* WORK INSTRUCTIONS: Check each line of the entries below for the string "clientes"; copy every line where it appears.

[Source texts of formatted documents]
┏━━

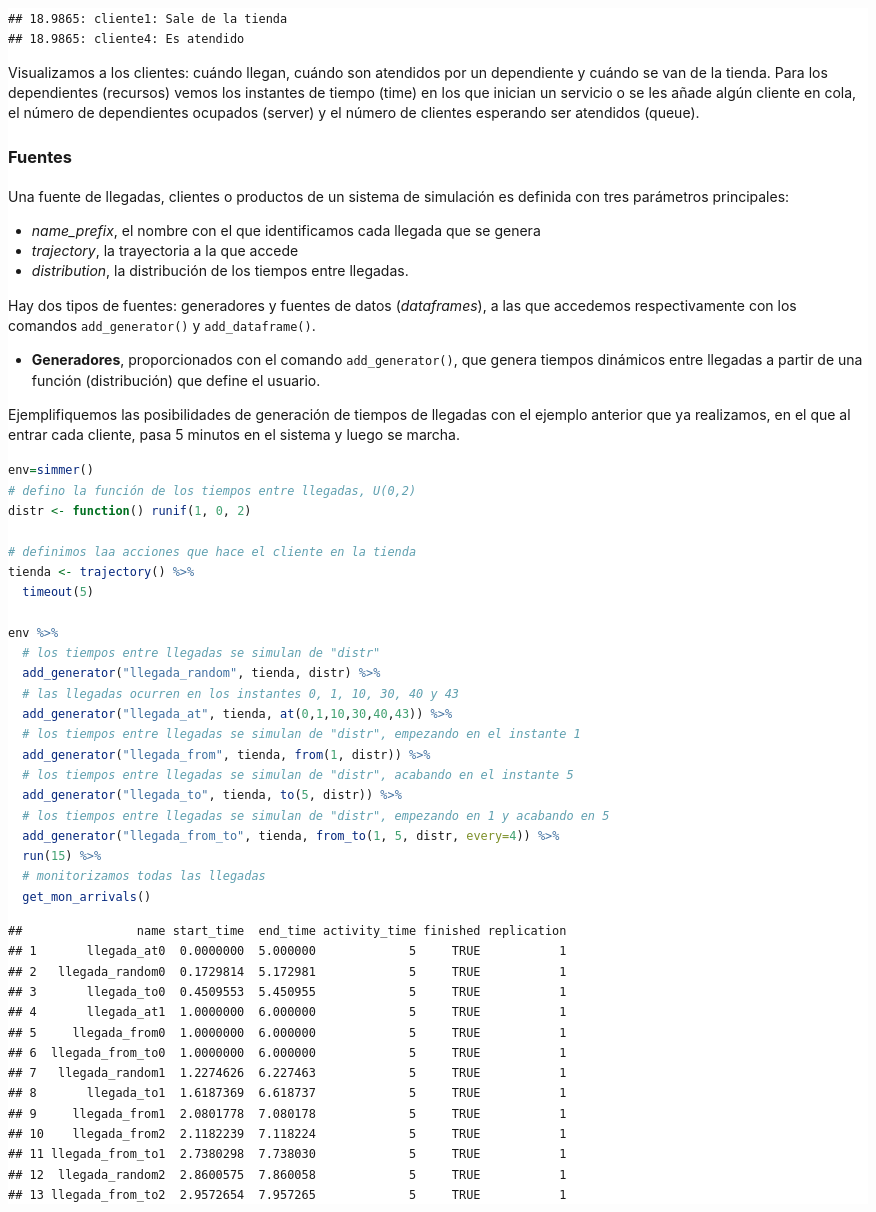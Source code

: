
 ```
## 18.9865: cliente1: Sale de la tienda
## 18.9865: cliente4: Es atendido
```
Visualizamos a los clientes: cuándo llegan, cuándo son atendidos por un dependiente y cuándo se van de la tienda. Para los dependientes (recursos) vemos los instantes de tiempo (time) en los que inician un servicio o se les añade algún cliente en cola, el número de dependientes ocupados (server) y el número de clientes esperando ser atendidos (queue).

### Fuentes

Una fuente de llegadas, clientes o productos de un sistema de simulación es definida con tres parámetros principales:

- *name_prefix*, el nombre con el que identificamos cada llegada que se genera
- *trajectory*, la trayectoria a la que accede
- *distribution*, la distribución de los tiempos entre llegadas.

Hay dos tipos de fuentes: generadores y fuentes de datos (*dataframes*), a las que accedemos respectivamente con los comandos `add_generator()` y `add_dataframe()`.

- **Generadores**, proporcionados con el comando `add_generator()`, que genera tiempos dinámicos entre llegadas a partir de una función (distribución) que define el usuario.

Ejemplifiquemos las posibilidades de generación de tiempos de llegadas con el ejemplo anterior que ya realizamos, en el que al entrar cada cliente, pasa 5 minutos en el sistema y luego se marcha. 


```r
env=simmer()
# defino la función de los tiempos entre llegadas, U(0,2)
distr <- function() runif(1, 0, 2)

# definimos laa acciones que hace el cliente en la tienda
tienda <- trajectory() %>%
  timeout(5)

env %>%
  # los tiempos entre llegadas se simulan de "distr"
  add_generator("llegada_random", tienda, distr) %>%
  # las llegadas ocurren en los instantes 0, 1, 10, 30, 40 y 43
  add_generator("llegada_at", tienda, at(0,1,10,30,40,43)) %>%
  # los tiempos entre llegadas se simulan de "distr", empezando en el instante 1
  add_generator("llegada_from", tienda, from(1, distr)) %>%
  # los tiempos entre llegadas se simulan de "distr", acabando en el instante 5
  add_generator("llegada_to", tienda, to(5, distr)) %>%
  # los tiempos entre llegadas se simulan de "distr", empezando en 1 y acabando en 5
  add_generator("llegada_from_to", tienda, from_to(1, 5, distr, every=4)) %>%
  run(15) %>% 
  # monitorizamos todas las llegadas
  get_mon_arrivals()
```

```
##                name start_time  end_time activity_time finished replication
## 1       llegada_at0  0.0000000  5.000000             5     TRUE           1
## 2   llegada_random0  0.1729814  5.172981             5     TRUE           1
## 3       llegada_to0  0.4509553  5.450955             5     TRUE           1
## 4       llegada_at1  1.0000000  6.000000             5     TRUE           1
## 5     llegada_from0  1.0000000  6.000000             5     TRUE           1
## 6  llegada_from_to0  1.0000000  6.000000             5     TRUE           1
## 7   llegada_random1  1.2274626  6.227463             5     TRUE           1
## 8       llegada_to1  1.6187369  6.618737             5     TRUE           1
## 9     llegada_from1  2.0801778  7.080178             5     TRUE           1
## 10    llegada_from2  2.1182239  7.118224             5     TRUE           1
## 11 llegada_from_to1  2.7380298  7.738030             5     TRUE           1
## 12  llegada_random2  2.8600575  7.860058             5     TRUE           1
## 13 llegada_from_to2  2.9572654  7.957265             5     TRUE           1
```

┗━━

* RESULT FOR THIS EXERCISE:
Visualizamos a los clientes: cuándo llegan, cuándo son atendidos por un dependiente y cuándo se van de la tienda. Para los dependientes (recursos) vemos los instantes de tiempo (time) en los que inician un servicio o se les añade algún cliente en cola, el número de dependientes ocupados (server) y el número de clientes esperando ser atendidos (queue).
Una fuente de llegadas, clientes o productos de un sistema de simulación es definida con tres parámetros principales:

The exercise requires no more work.